Через целую вечность откуда-то заскрипел стул. Звякнула пряжка ремня. Селиванов почувствовал холодок остывающей на коже испарины и последним усилием воли сполз со стола. Ноги не держали. Он кое-как нашарил брюки, одернул толстовку и пошарил глазами вокруг в поисках злосчастных труселей, с которых все началось. На Агеева смотреть было страшно. Однако трусы куда-то запропастились, и Вадик не в силах больше находиться в одном помещении с Трипл Эем, быстро натянул джинсы прямо на голое тело, нащупал сумку под столом и рванул из аудитории, едва не выломав при этом дверь. На Агеева он так и не взглянул.
На следующую лекцию по международному праву Селиванов не пошел. И на последующую тоже. По институту передвигался короткими перебежками, опасливо сканируя пространство на наличие габаритной фигуры в элегантном твидовом пиджаке. Где-то на горизонте замаячила перспектива экзамена, сдать который в обход Агеева было невозможно, но Вадик поступил как настоящий мачо — бегал от проблемы со скоростью света, стараясь не задумываться, как будет расхлебывать растущий как снежный ком геморрой. На душе скребли кошки оттого, что не видать ему как собственных ушей положительной отметки по международному праву, а также второго такого оргазма, который он испытал на старом облупленном столе с пульсирующим членом Агеева в заднице и кружевными трусами, болтающимися на щиколотке. Все эти тревожные мысли сделали Вадика меланхоличным и слегка рассеянным, так что однажды он таки прозевал приближающуюся откуда-то со спины гибкую, опасную, темноволосую тень.
— Ну и почему мы на лекции не ходим, м? — поинтересовался Трипл Эй, технично затаскивая Вадика в какую-то пыльную нишу, где раньше стояла статуя вождя, а теперь только крысиный помет по углам можно было обнаружить. Там Агеев прижал Вадика к крашенной унылой зеленой краской стене, и Вадик, пискнув, с ужасом заглянул в страшные черные глаза, подивившись, как это ему раньше могло прийти в голову, что Агеев безразличный и невозмутимый. Вон какой возмутимый! Такое ощущение, что сожрет сейчас. Из глаз так и полыхает всеми грозами и молниями на земле. — Ты в курсе, что тебе еще экзамен сдавать, засранец?
Вадик сглотнул и решил молчать, как партизан на допросе. Говорить все равно мочи не было. Язык прилип к небу, когда как нерадивый член встал по стойке смирно, стоило Агееву слегка прижаться к нему бедрами. И это несмотря на то, что трусы на Вадике сегодня были обычные, серые и ничем выдающимся похвастаться не могли. Даже бантика на них не было. Ни атласного, никакого.
Агеев расценил молчание Вадика по-своему и помрачнел.
— Мучить меня нравится, да? Я и так как дурак: ни спать, ни есть не могу, могу только на трусики твои дрочить.
Агеев вдруг без предупреждения сделал рывок и впился в Вадиковы губы жгучим вампирским засосом, как-то совсем уж безумно постанывая. Портфель преподавателя брякнулся в пыль, а руки бесстыже зашарили по Вадику, проверяя наличие у того сначала сосков, потом задницы, а потом уже и члена. Где-то в конце коридора хлопнула дверь и гулко прогремели чьи-то шаги. Агеев отодвинулся от Вадика, прижимая запястье одной руки к губам, другой пытаясь привести в порядок растрепавшиеся волосы.

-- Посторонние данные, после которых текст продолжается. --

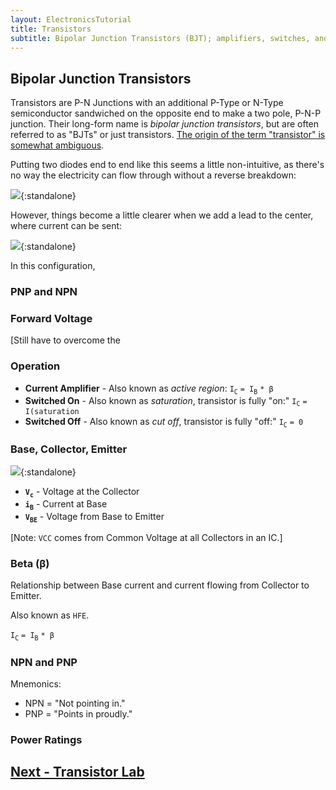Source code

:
 ```yaml
---
layout: ElectronicsTutorial
title: Transistors
subtitle: Bipolar Junction Transistors (BJT); amplifiers, switches, and the fundamental building blocks of modern electronics.
---
```


## Bipolar Junction Transistors

Transistors are P-N Junctions with an additional P-Type or N-Type semiconductor sandwiched on the opposite end to make a two pole, P-N-P junction. Their long-form name is _bipolar junction transistors_, but are often referred to as "BJTs" or just transistors. [The origin of the term "transistor" is somewhat ambiguous](https://en.wikipedia.org/wiki/History_of_the_transistor#Origin_of_the_term).

Putting two diodes end to end like this seems a little non-intuitive, as there's no way the electricity can flow through without a reverse breakdown:

![](../Sketches/PNP_No_Base.png){:standalone}

However, things become a little clearer when we add a lead to the center, where current can be sent:

![](../Sketches/PNP_w_Base.png){:standalone}

In this configuration, 

### PNP and NPN



### Forward Voltage

[Still have to overcome the 


### Operation

* **Current Amplifier** - Also known as _active region_: `I`<sub>`C`</sub> `= I`<sub>`B`</sub> `* β`
* **Switched On** - Also known as _saturation_, transistor is fully "on:" `I`<sub>`C`</sub> `= I(saturation`
* **Switched Off** - Also known as _cut off_, transistor is fully "off:" `I`<sub>`C`</sub> `= 0`


### Base, Collector, Emitter

![](../Sketches/BJT_diagrams.png){:standalone}


 * **`V`<sub>`c`</sub>** - Voltage at the Collector
 * **`i`<sub>`B`</sub>** - Current at Base
 * **`V`<sub>`BE`</sub>** - Voltage from Base to Emitter

 
[Note: `VCC` comes from Common Voltage at all Collectors in an IC.]

### Beta (β)

Relationship between Base current and current flowing from Collector to Emitter.

Also known as `HFE`.

`I`<sub>`C`</sub> `= I`<sub>`B`</sub> `* β`


### NPN and PNP

Mnemonics:

* NPN = "Not pointing in."
* PNP = "Points in proudly."

### Power Ratings

## [Next - Transistor Lab](../Transistor_Lab)
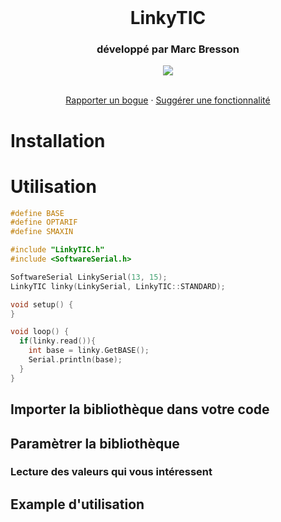 <br />
<div align="center">
  <h1>LinkyTIC</h1>
  
  <h3>développé par Marc Bresson</h3>

  <p align="center">
    <a href="https://linkedin.com/in/marc--bresson"><img src="https://img.shields.io/badge/-LinkedIn-black.svg?style=for-the-badge&logo=linkedin&colorB=555"/></a>
  </p>

  <p align="center">
    <br />
    <a href="https://github.com/MarcBresson/LinkyTIC/issues">Rapporter un bogue</a>
    ·
    <a href="https://github.com/MarcBresson/LinkyTIC/issues">Suggérer une fonctionnalité</a>
  </p>
</div>

# Installation


# Utilisation

```C
#define BASE
#define OPTARIF
#define SMAXIN

#include "LinkyTIC.h"
#include <SoftwareSerial.h>

SoftwareSerial LinkySerial(13, 15);
LinkyTIC linky(LinkySerial, LinkyTIC::STANDARD);

void setup() {
}

void loop() {
  if(linky.read()){
    int base = linky.GetBASE();
    Serial.println(base);
  }
}
```

## Importer la bibliothèque dans votre code

## Paramètrer la bibliothèque

### Lecture des valeurs qui vous intéressent

## Example d'utilisation
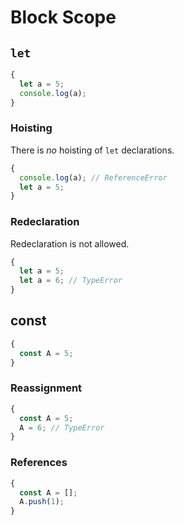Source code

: # Block Scope

## `let`

```js
{
  let a = 5;
  console.log(a);
}
```

### Hoisting

There is *no* hoisting of `let` declarations.

```js
{
  console.log(a); // ReferenceError
  let a = 5;
}
```

### Redeclaration

Redeclaration is not allowed.

```js
{
  let a = 5;
  let a = 6; // TypeError
}
```

## const

```js
{
  const A = 5;
}
```

### Reassignment

```js
{
  const A = 5;
  A = 6; // TypeError
}
```

### References

```js
{
  const A = [];
  A.push(1);
}
```
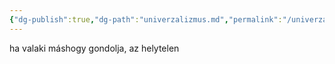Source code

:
 ```yaml
---
{"dg-publish":true,"dg-path":"univerzalizmus.md","permalink":"/univerzalizmus/"}
---
```


ha valaki máshogy gondolja, az helytelen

— Значит так! — приказал он глухо. — Чтобы завтра был на лекции. Без опозданий.
Вадику оставалось только растерянно кивнуть.
— И вот что! — поправил препод галстук, пытаясь выровнять дыхание, а потом полез во внутренний карман и протянул Селиванову ладонь, на которой подобно черной орхидее распускались невесомо-тонкие кружевные трусики. — Лифчик, конечно, это перебор… Но вот это не забудь надеть!
========== Сессия ==========
— Вали-и-и-и-ит!
Студенческий вопль несся по коридорам института, выкрашенным унылой зеленой краской, отталкивался от стен, возносился к потолку и затихал на подступах к библиотеке.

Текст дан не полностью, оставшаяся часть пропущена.